Robert Otterson, 50, of South Philadelphia, was also ordered by Common Pleas Court Judge Jeffrey Minehart to pay restitution of $120,000 to the city for his role in the scam.

Otterson, who had served as a Fleet Management team leader at the city's auto-body shop at 11th and Reed Streets in South Philly, helped reputed mob associate Ronald Galati Sr., and Galati's son, Ronald Jr., fraudulently obtain a city contract in 2010 to repair city vehicles even though the Galatis' auto-body shop did not have a required welder.

As a Fleet Management leader, Otterson approved 178 invoices from the Galatis' South Philly shop for city-vehicle repairs that contained 13,442 hours of unperformed labor, which resulted in unwarranted payments of $403,081.

He and the Galatis were among 40 people indicted by a city grand jury in 2014 on charges they participated in a widespread fraud scheme spearheaded by Galati Sr., mostly relating to insurance fraud.

In March, Galati, his son and Otterson were further charged with fleecing $400,000 from the city.

On Sept. 15, Otterson pleaded guilty to bid-rigging, theft and conspiracy.

He also pleaded guilty in a separate case to theft and conspiracy charges for stealing car parts, police strobe lights and Porta-Potties from the city's inventory at 11th and Reed and selling some of the items on Craigslist for his personal benefit.

While searching Otterson's residential property in April 2014, investigators found receipts for purchases made by Otterson, including for a $2,000 watch, new carpets worth $700, new windows worth about $8,000 and a $9,000 Harley-Davidson motorcycle.

Otterson was fired from his city job in 2014.

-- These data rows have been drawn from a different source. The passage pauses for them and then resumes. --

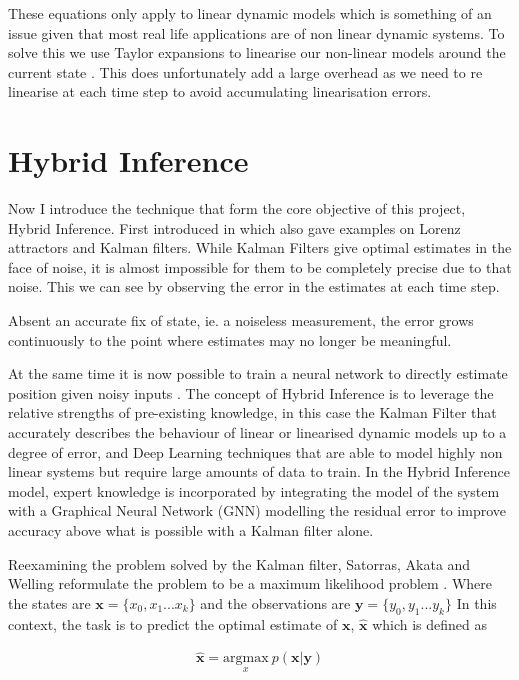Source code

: \documentclass[]{../resources/final_report}
\begin{document}
These equations only apply to linear dynamic models which is something of an issue given that most 
real life applications are of non linear dynamic systems. To solve this we use Taylor expansions to 
linearise our non-linear models around the current state \cite{ExtendedKalmanNasa}. This does 
unfortunately add a large overhead as we need to re linearise at each time step to avoid 
accumulating linearisation errors.

\section{Hybrid Inference}

Now I introduce the technique that form the core objective of this project, Hybrid Inference. First 
introduced in \cite{HybridInference} which also gave examples on Lorenz attractors and 
Kalman filters. While Kalman Filters give optimal estimates in the face of noise, it is almost 
impossible for them to be completely precise due to that noise. This we can see by observing the 
error in the estimates at each time step.

Absent an accurate fix of state, ie. a noiseless measurement, the error grows 
continuously to the point where estimates may no longer be meaningful.

At the same time it is now possible to train a neural network to directly estimate position given
noisy inputs \cite{NNStateEstimation}. The concept of Hybrid Inference is to leverage the relative 
strengths of pre-existing knowledge, in this case the Kalman Filter that accurately describes the 
behaviour of linear or linearised dynamic models up to a degree of error, and Deep Learning techniques 
that are able to model highly non linear systems but require large amounts of data to train.
In the Hybrid Inference model, expert knowledge is incorporated by integrating the model of the 
system with a Graphical Neural Network (GNN) modelling the residual error to improve accuracy above what is possible with a 
Kalman filter alone.

\pagebreak
Reexamining the problem solved by the Kalman filter, Satorras, Akata and Welling reformulate the 
problem to be a maximum likelihood problem \cite{HybridInference}.
Where the states are $\mathbf{x} = \{x_0, x_1 ... x_k\}$ and the observations are $\mathbf{y} = \{y_0, y_1 ... y_k\}$
In this context, the task is to predict the optimal estimate of $\mathbf{x}$, $\mathbf{\hat{x}}$ which is defined as

\begin{align}
  \mathbf{\hat{x}} = \underset{x}{\text{argmax}}\ p(\mathbf{x}|\mathbf{y})
\end{align}
\end{document}

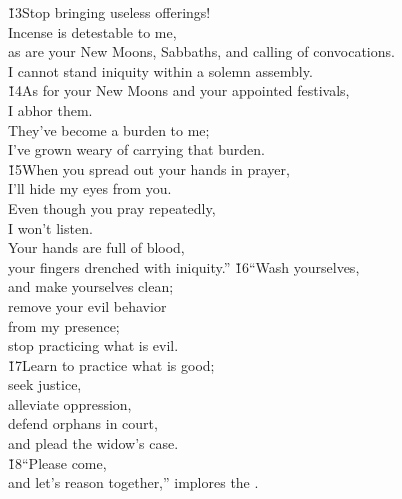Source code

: \begin{poetry}
\poeml \v{13}Stop bringing useless offerings! \\
\poemll    Incense is detestable to me, \\
\poeml as are your New Moons, Sabbaths, and calling of convocations. \\
\poemll    I cannot stand iniquity within a solemn assembly. \\
\poeml \v{14}As for your New Moons and your appointed festivals, \\
\poemll    I abhor them. \\
\poeml They've become a burden to me; \\
\poemll    I've grown weary of carrying that burden. \\
\poeml \v{15}When you spread out your hands in prayer, \\
\poemll    I'll hide my eyes from you. \\
\poeml Even though you pray repeatedly, \\
\poemll    I won't listen. \\
\poeml Your hands are full of blood, \\
\poemll    your fingers drenched with iniquity.''
\poeml \v{16}``Wash yourselves, \\
\poemll    and make yourselves clean; \\
\poeml remove your evil behavior \\
\poemll    from my presence; \\
\poemlll       stop practicing what is evil. \\
\poeml \v{17}Learn to practice what is good; \\
\poemll    seek justice, \\
\poeml alleviate oppression, \\
\poemll    defend orphans in court, \\
\poemlll       and plead the widow's case. \\
\poeml \v{18}``Please come, \\
\poemll    and let's reason together,'' implores the . \\

\end{poetry}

Most of the 40 defendants in the insurance-fraud scheme pleaded guilty. Assistant District Attorney Dawn Holtz said Otterson's cooperation was essential to getting the other pleas. But she also noted he stole from a city in dire need of money. "He did it purely for greed," she said after the hearing.

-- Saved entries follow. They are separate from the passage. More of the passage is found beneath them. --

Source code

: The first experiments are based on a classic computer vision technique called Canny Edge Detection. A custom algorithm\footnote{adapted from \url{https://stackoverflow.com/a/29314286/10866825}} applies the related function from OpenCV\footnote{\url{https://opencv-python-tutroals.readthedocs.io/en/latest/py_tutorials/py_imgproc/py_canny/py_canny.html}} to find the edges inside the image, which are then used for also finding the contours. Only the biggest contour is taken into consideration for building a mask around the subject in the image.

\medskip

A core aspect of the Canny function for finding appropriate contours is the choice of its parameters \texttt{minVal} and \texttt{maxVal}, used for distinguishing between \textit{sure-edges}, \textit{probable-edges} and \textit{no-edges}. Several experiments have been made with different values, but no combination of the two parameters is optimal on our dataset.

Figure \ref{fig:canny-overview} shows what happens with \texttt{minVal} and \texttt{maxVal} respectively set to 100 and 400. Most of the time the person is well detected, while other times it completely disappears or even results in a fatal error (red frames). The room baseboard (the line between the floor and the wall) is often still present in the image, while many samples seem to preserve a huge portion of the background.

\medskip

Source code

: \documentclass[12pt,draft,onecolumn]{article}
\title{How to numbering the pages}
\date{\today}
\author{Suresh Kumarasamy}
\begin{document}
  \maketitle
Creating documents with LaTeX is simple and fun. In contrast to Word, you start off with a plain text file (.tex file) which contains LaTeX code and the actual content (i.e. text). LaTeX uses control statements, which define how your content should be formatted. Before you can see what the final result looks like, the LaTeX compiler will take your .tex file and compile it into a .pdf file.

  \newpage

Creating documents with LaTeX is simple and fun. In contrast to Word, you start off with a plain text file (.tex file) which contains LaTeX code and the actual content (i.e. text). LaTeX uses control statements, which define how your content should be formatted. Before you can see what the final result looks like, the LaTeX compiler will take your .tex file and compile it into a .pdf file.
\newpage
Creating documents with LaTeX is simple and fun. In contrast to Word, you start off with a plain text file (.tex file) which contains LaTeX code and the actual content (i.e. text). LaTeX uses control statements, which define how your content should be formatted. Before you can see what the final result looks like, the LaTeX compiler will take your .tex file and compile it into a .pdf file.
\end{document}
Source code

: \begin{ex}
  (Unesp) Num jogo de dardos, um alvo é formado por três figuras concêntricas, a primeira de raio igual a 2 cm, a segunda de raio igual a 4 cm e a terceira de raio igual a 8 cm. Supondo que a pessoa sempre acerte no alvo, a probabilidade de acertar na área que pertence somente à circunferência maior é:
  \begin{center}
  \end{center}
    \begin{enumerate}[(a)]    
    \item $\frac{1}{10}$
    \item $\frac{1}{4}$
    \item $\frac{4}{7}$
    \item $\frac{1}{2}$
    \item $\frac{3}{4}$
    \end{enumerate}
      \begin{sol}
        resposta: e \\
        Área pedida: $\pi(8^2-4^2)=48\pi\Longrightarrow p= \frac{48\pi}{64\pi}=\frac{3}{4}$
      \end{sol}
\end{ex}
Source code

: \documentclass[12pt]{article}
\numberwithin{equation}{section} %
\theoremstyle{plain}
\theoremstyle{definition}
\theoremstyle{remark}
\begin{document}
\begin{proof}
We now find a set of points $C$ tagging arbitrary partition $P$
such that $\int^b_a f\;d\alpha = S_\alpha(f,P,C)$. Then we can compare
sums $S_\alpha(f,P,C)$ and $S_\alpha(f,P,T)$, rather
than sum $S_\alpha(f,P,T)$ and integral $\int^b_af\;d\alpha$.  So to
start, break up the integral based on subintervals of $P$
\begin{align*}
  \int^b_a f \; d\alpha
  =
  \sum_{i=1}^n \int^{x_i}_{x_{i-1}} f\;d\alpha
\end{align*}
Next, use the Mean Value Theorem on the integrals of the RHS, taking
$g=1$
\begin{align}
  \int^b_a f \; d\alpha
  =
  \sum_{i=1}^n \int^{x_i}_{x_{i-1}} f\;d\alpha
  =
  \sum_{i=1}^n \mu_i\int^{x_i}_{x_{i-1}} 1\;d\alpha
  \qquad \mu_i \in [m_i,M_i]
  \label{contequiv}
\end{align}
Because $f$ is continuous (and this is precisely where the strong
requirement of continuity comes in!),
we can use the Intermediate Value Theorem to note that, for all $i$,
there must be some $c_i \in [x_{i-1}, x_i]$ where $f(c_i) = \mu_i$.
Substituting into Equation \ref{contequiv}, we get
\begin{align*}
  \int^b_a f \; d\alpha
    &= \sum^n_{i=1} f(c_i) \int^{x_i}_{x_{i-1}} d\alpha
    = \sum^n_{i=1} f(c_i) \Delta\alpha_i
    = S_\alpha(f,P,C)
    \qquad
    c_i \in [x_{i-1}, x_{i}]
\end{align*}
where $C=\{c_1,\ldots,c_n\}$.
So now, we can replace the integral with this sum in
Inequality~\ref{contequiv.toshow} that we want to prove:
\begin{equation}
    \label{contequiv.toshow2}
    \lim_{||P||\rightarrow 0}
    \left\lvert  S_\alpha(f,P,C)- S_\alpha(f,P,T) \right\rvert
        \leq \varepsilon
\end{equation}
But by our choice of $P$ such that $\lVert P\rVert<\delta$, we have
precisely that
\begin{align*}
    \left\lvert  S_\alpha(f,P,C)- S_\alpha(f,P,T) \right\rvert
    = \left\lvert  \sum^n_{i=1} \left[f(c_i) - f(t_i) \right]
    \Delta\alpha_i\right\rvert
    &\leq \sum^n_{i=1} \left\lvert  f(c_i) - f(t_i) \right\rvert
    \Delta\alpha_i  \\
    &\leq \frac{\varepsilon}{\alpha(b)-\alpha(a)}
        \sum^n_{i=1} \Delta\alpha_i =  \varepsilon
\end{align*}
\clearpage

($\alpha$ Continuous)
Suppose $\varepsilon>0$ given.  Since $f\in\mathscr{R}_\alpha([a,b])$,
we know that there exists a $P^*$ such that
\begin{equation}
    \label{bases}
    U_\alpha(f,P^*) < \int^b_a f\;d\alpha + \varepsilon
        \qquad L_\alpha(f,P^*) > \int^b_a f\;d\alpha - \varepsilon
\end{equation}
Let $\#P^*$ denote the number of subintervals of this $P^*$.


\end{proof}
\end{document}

The judge also ordered Otterson to serve 24 years' probation after his house arrest. Defense attorney Perry de Marco Sr. said the probation would end once Otterson finishes paying his restitution.

"I'm extremely happy with the way this case was resolved and I really do think that Bobby Otterson is a good man in all other respects," de Marco said.

Otterson apologized to the city, the judge and his family.

The Galatis were sentenced Dec. 9 by a different judge. Galati Sr. on Sept. 7 pleaded no contest to charges of corrupt organization, theft and related offenses in the insurance-fraud case and to two counts of attempted murder in which he tried to have a friend, Joseph Rao Sr., and the friend's son, Joseph Jr., killed in October 2013. The shootings never happened.

He was sentenced to 14 years, eight months to 29 years and four months behind bars. Prosecutors agreed that his sentence would be concurrent to a 22-year federal sentence he received in New Jersey in a separate murder-for-hire case in which Galati had tried to have his daughter Tiffany's then-boyfriend, Andrew Tuono, killed on Nov. 30, 2013, in Atlantic City. Tuono, shot three times, survived.

Galati Jr. was sentenced to nine to 23 months of house arrest with 10 years of concurrent probation for his role in the insurance-fraud scheme.